While this spirit has been missing from U.S. music for the last 25 years, a new movement has emerged that combines all of the above along with third world rhythms. Music that includes all of the elements that made rock 'n' roll the revolutionary soundtrack of the '60s but with a contemporary sound and setting en español!

While rock 'n' roll was quickly co-opted by the establishment in the '60s, it still had a far-reaching impact, which shook our culture from its very foundation. In the same way, rock en español has proven to have the potential to completely reshape the Spanish speaking world's culture and values.

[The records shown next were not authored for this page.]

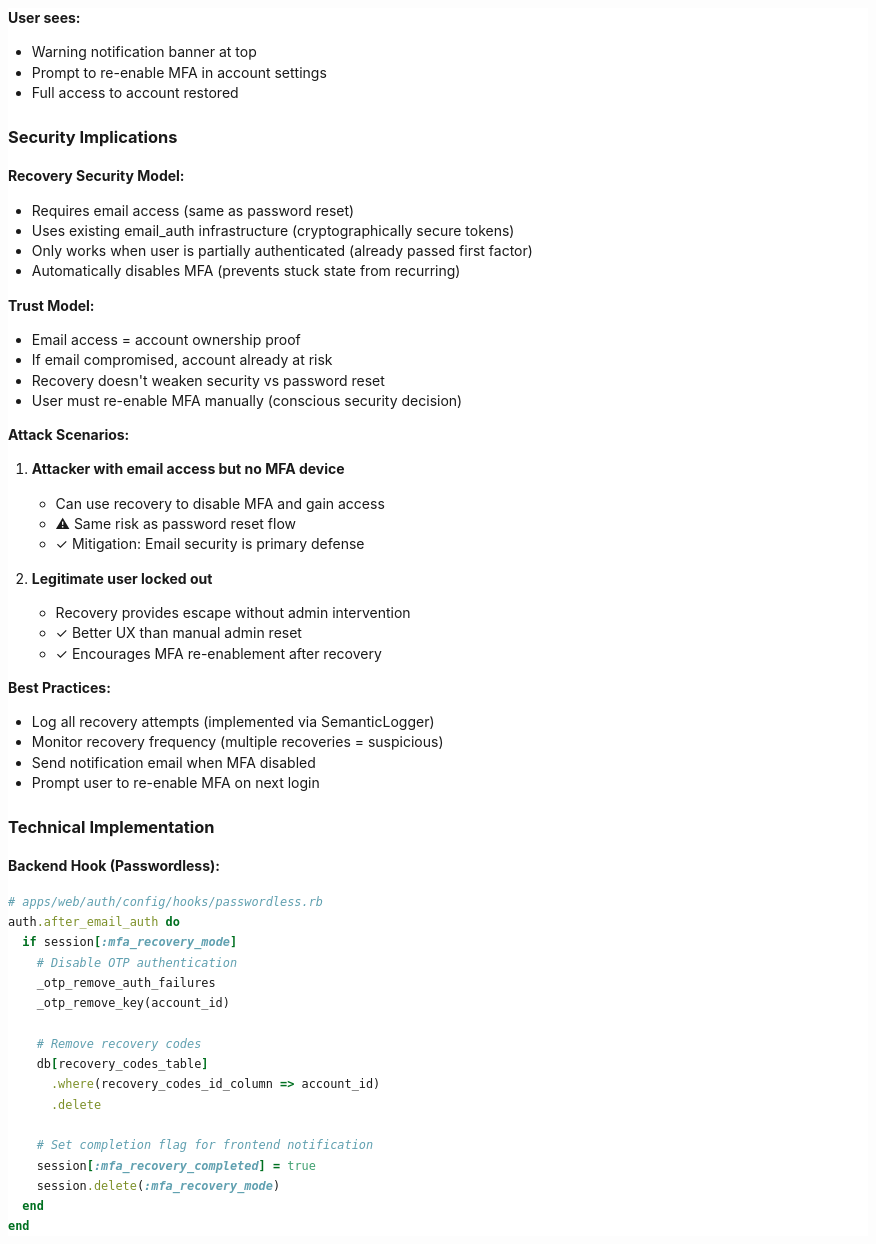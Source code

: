 **User sees:**
- Warning notification banner at top
- Prompt to re-enable MFA in account settings
- Full access to account restored

### Security Implications

**Recovery Security Model:**
- Requires email access (same as password reset)
- Uses existing email_auth infrastructure (cryptographically secure tokens)
- Only works when user is partially authenticated (already passed first factor)
- Automatically disables MFA (prevents stuck state from recurring)

**Trust Model:**
- Email access = account ownership proof
- If email compromised, account already at risk
- Recovery doesn't weaken security vs password reset
- User must re-enable MFA manually (conscious security decision)

**Attack Scenarios:**

1. **Attacker with email access but no MFA device**
   - Can use recovery to disable MFA and gain access
   - ⚠️ Same risk as password reset flow
   - ✓ Mitigation: Email security is primary defense

2. **Legitimate user locked out**
   - Recovery provides escape without admin intervention
   - ✓ Better UX than manual admin reset
   - ✓ Encourages MFA re-enablement after recovery

**Best Practices:**
- Log all recovery attempts (implemented via SemanticLogger)
- Monitor recovery frequency (multiple recoveries = suspicious)
- Send notification email when MFA disabled
- Prompt user to re-enable MFA on next login

### Technical Implementation

**Backend Hook (Passwordless):**
```ruby
# apps/web/auth/config/hooks/passwordless.rb
auth.after_email_auth do
  if session[:mfa_recovery_mode]
    # Disable OTP authentication
    _otp_remove_auth_failures
    _otp_remove_key(account_id)

    # Remove recovery codes
    db[recovery_codes_table]
      .where(recovery_codes_id_column => account_id)
      .delete

    # Set completion flag for frontend notification
    session[:mfa_recovery_completed] = true
    session.delete(:mfa_recovery_mode)
  end
end
```
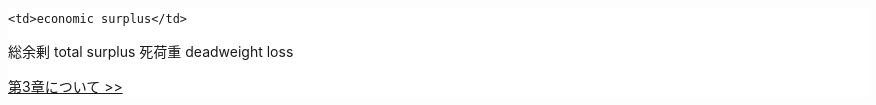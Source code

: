     <td>economic surplus</td>
  </tr>
  <tr>
    <td>総余剰</td>
    <td>total surplus</td>
  </tr>
  <tr>
    <td>死荷重</td>
    <td>deadweight loss</td>
  </tr>
</table>
</div>

[第3章について >>](Reference)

Rhino/Zyanya Records has made the commitment to bring you the best that rock en español has to offer. Our first installment is a diverse collection of some of the world's best rock en español bands rich with passion and commitment to the movement that has made its impact felt across the world and now here in the United States. There is a new army poised to breathe life back into rock 'n' roll: ¡Reconquista! The Latin Rock Invasion has come to town.

-- Richard Foos
President,Rhino Entertainment

 

Two 20th century rebel icons permeate the soul of this compilation while reflecting the essential character of rock 'n' roll: Emiliano Zapata, the Mexican/Zapotec revolutionary leader (who along with Francisco "Pancho" Villa led the largest Indian uprising and victory -- the 1910 Mexican Revolution -- in the history of the so-called New World), and the urban, zoot-suited pachuco of 1940s Los Angeles and Mexico City fame: a dangerous rebel of art and style who, as Chicano poet Alurista once described, "does not care to make something beautiful in his life, but rather, to make of his life -- a work of art."

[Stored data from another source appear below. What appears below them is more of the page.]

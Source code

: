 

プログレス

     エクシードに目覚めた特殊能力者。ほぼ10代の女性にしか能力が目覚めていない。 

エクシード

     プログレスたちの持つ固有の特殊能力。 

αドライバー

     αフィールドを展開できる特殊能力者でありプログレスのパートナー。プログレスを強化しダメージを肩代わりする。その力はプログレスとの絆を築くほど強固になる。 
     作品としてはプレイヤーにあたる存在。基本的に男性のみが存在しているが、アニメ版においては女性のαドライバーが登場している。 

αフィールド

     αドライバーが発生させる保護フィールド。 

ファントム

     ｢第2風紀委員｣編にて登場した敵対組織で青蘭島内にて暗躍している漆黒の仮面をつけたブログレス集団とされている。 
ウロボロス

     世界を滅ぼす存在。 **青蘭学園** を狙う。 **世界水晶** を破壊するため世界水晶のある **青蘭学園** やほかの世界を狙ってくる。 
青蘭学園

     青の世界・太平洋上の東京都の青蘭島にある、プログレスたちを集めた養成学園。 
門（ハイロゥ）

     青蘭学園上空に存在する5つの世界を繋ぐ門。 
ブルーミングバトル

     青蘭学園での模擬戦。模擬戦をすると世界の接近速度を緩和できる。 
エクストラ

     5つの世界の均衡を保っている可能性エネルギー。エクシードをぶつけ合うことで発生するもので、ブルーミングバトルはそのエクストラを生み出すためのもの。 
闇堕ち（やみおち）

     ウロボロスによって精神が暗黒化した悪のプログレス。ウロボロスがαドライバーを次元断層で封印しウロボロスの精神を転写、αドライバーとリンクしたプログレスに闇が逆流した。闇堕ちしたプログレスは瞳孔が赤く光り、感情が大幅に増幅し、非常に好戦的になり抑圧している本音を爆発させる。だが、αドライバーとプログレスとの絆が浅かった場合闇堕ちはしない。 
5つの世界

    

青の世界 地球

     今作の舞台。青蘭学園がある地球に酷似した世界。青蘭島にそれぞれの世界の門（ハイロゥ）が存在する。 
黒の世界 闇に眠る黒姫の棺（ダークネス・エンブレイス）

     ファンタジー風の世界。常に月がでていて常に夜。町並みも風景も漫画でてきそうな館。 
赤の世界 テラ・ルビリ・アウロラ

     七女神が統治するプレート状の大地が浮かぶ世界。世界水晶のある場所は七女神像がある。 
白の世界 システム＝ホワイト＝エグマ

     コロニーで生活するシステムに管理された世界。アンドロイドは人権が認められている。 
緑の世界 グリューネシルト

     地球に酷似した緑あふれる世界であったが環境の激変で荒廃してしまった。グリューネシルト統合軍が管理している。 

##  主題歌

Zapata and the pachuco are examples of the perfect rock 'n' roll metaphor: a defiant, stylized aesthetic that incites, ignites, shakes, rattles, and transforms the psychic core of society.

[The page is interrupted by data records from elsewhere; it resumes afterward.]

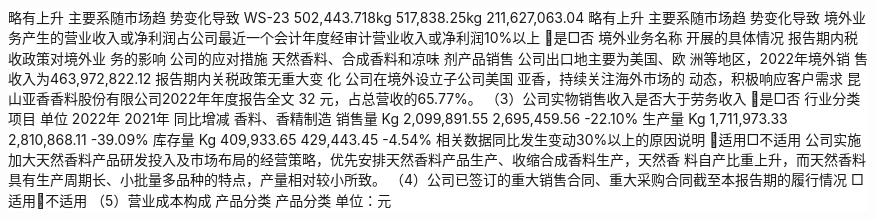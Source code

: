略有上升
主要系随市场趋
势变化导致
WS-23
502,443.718kg
517,838.25kg
211,627,063.04
略有上升
主要系随市场趋
势变化导致
境外业务产生的营业收入或净利润占公司最近一个会计年度经审计营业收入或净利润10%以上
是□否
境外业务名称
开展的具体情况
报告期内税收政策对境外业
务的影响
公司的应对措施
天然香料、合成香料和凉味
剂产品销售
公司出口地主要为美国、欧
洲等地区，2022年境外销
售收入为463,972,822.12
报告期内关税政策无重大变
化
公司在境外设立子公司美国
亚香，持续关注海外市场的
动态，积极响应客户需求
昆山亚香香料股份有限公司2022年年度报告全文
32
元，占总营收的65.77%。
（3）公司实物销售收入是否大于劳务收入
是□否
行业分类
项目
单位
2022年
2021年
同比增减
香料、香精制造
销售量
Kg
2,099,891.55
2,695,459.56
-22.10%
生产量
Kg
1,711,973.33
2,810,868.11
-39.09%
库存量
Kg
409,933.65
429,443.45
-4.54%
相关数据同比发生变动30%以上的原因说明
适用□不适用
公司实施加大天然香料产品研发投入及市场布局的经营策略，优先安排天然香料产品生产、收缩合成香料生产，天然香
料自产比重上升，而天然香料具有生产周期长、小批量多品种的特点，产量相对较小所致。
（4）公司已签订的重大销售合同、重大采购合同截至本报告期的履行情况
□适用不适用
（5）营业成本构成
产品分类
产品分类
单位：元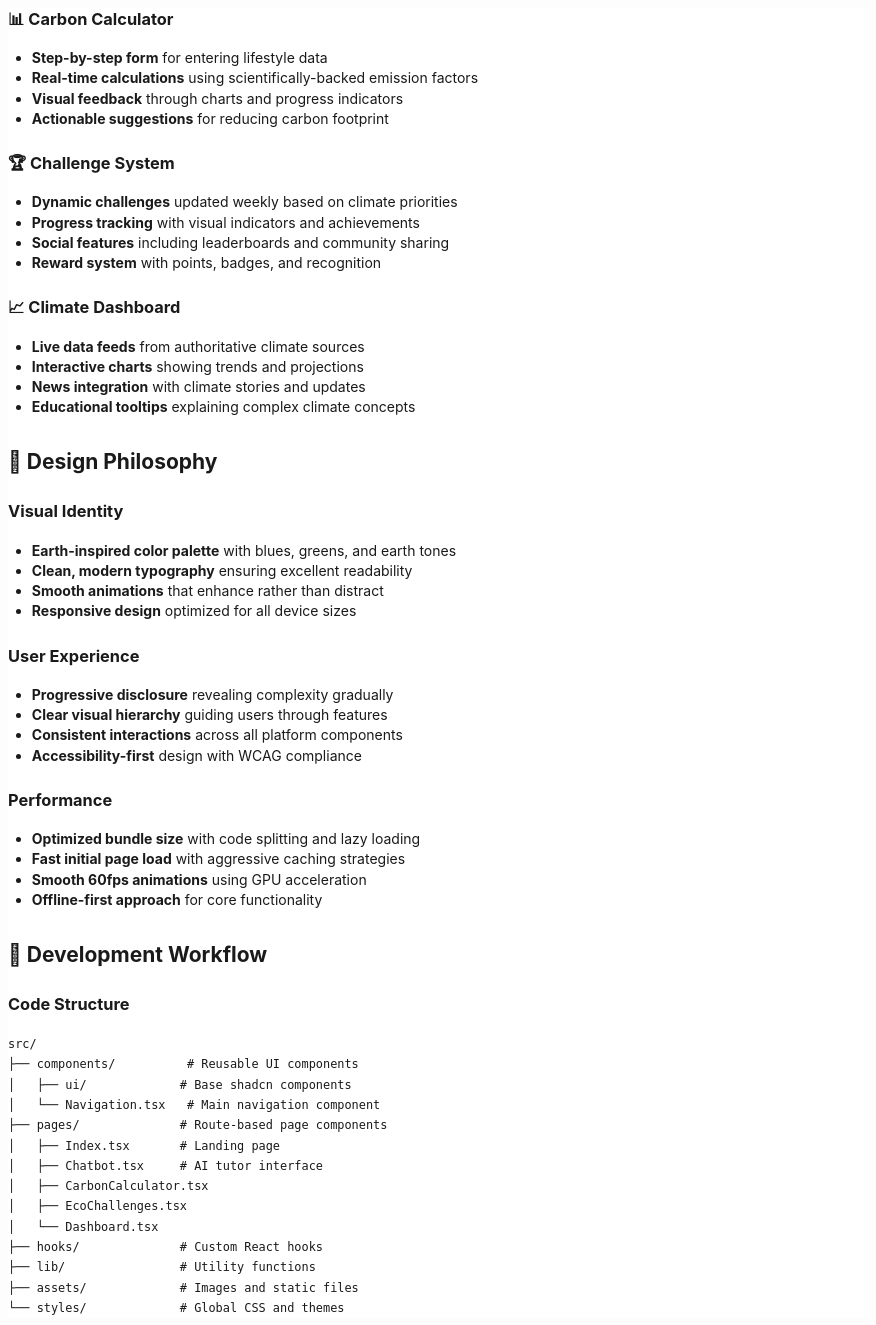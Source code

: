 ### 📊 Carbon Calculator
- **Step-by-step form** for entering lifestyle data
- **Real-time calculations** using scientifically-backed emission factors
- **Visual feedback** through charts and progress indicators
- **Actionable suggestions** for reducing carbon footprint

### 🏆 Challenge System
- **Dynamic challenges** updated weekly based on climate priorities
- **Progress tracking** with visual indicators and achievements
- **Social features** including leaderboards and community sharing
- **Reward system** with points, badges, and recognition

### 📈 Climate Dashboard
- **Live data feeds** from authoritative climate sources
- **Interactive charts** showing trends and projections
- **News integration** with climate stories and updates
- **Educational tooltips** explaining complex climate concepts

## 🎨 Design Philosophy

### Visual Identity
- **Earth-inspired color palette** with blues, greens, and earth tones
- **Clean, modern typography** ensuring excellent readability
- **Smooth animations** that enhance rather than distract
- **Responsive design** optimized for all device sizes

### User Experience
- **Progressive disclosure** revealing complexity gradually
- **Clear visual hierarchy** guiding users through features
- **Consistent interactions** across all platform components
- **Accessibility-first** design with WCAG compliance

### Performance
- **Optimized bundle size** with code splitting and lazy loading
- **Fast initial page load** with aggressive caching strategies
- **Smooth 60fps animations** using GPU acceleration
- **Offline-first approach** for core functionality

## 🔧 Development Workflow

### Code Structure
```
src/
├── components/          # Reusable UI components
│   ├── ui/             # Base shadcn components
│   └── Navigation.tsx   # Main navigation component
├── pages/              # Route-based page components
│   ├── Index.tsx       # Landing page
│   ├── Chatbot.tsx     # AI tutor interface
│   ├── CarbonCalculator.tsx
│   ├── EcoChallenges.tsx
│   └── Dashboard.tsx
├── hooks/              # Custom React hooks
├── lib/                # Utility functions
├── assets/             # Images and static files
└── styles/             # Global CSS and themes
```
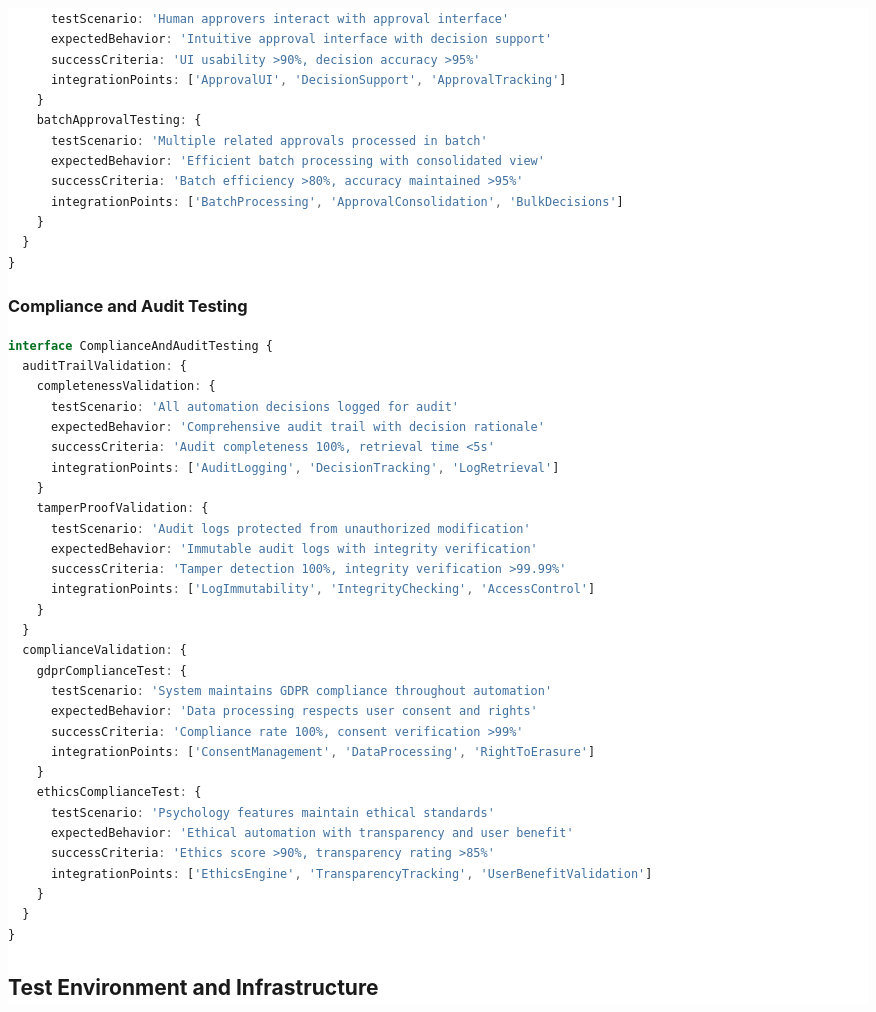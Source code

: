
 ```typescript
      testScenario: 'Human approvers interact with approval interface'
      expectedBehavior: 'Intuitive approval interface with decision support'
      successCriteria: 'UI usability >90%, decision accuracy >95%'
      integrationPoints: ['ApprovalUI', 'DecisionSupport', 'ApprovalTracking']
    }
    batchApprovalTesting: {
      testScenario: 'Multiple related approvals processed in batch'
      expectedBehavior: 'Efficient batch processing with consolidated view'
      successCriteria: 'Batch efficiency >80%, accuracy maintained >95%'
      integrationPoints: ['BatchProcessing', 'ApprovalConsolidation', 'BulkDecisions']
    }
  }
}
```

### Compliance and Audit Testing
```typescript
interface ComplianceAndAuditTesting {
  auditTrailValidation: {
    completenessValidation: {
      testScenario: 'All automation decisions logged for audit'
      expectedBehavior: 'Comprehensive audit trail with decision rationale'
      successCriteria: 'Audit completeness 100%, retrieval time <5s'
      integrationPoints: ['AuditLogging', 'DecisionTracking', 'LogRetrieval']
    }
    tamperProofValidation: {
      testScenario: 'Audit logs protected from unauthorized modification'
      expectedBehavior: 'Immutable audit logs with integrity verification'
      successCriteria: 'Tamper detection 100%, integrity verification >99.99%'
      integrationPoints: ['LogImmutability', 'IntegrityChecking', 'AccessControl']
    }
  }
  complianceValidation: {
    gdprComplianceTest: {
      testScenario: 'System maintains GDPR compliance throughout automation'
      expectedBehavior: 'Data processing respects user consent and rights'
      successCriteria: 'Compliance rate 100%, consent verification >99%'
      integrationPoints: ['ConsentManagement', 'DataProcessing', 'RightToErasure']
    }
    ethicsComplianceTest: {
      testScenario: 'Psychology features maintain ethical standards'
      expectedBehavior: 'Ethical automation with transparency and user benefit'
      successCriteria: 'Ethics score >90%, transparency rating >85%'
      integrationPoints: ['EthicsEngine', 'TransparencyTracking', 'UserBenefitValidation']
    }
  }
}
```

## Test Environment and Infrastructure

Rockers are outsiders, misfits, underdogs, the forgotten; rockers create a voice for the voiceless, the marginalized, the dispossessed. Rock is music for the minds and mouths that have been sealed by social, political, sexual, and economic tyranny.

The greatest rockers rock it hard, slow, with a dangerously cool cocked character ready to shoot sweet soul rock 'n' roll anthems of rebellion, victory, loss, freedom, and love.

Many of the songs in this collection are simply the blues in a different and broader context. Rock and the blues have evolved in Latin America as a way of purging the horrors of history. Latin rock has become a raw, sensory channel, airing wounds of terror, anger, and sorrow. Rock as exorcism. Rock as salvation. Rock as grace.

Historically, the primal guts of rock are a fusion -- a mestizaje -- of American musical cultures: African-American blues and gospel, Euro-American mountain and country music, and the sultry, sensual rhythms of Africa and indigenous Latin America which keeps the rock burning, rolling, yet firmly grounded.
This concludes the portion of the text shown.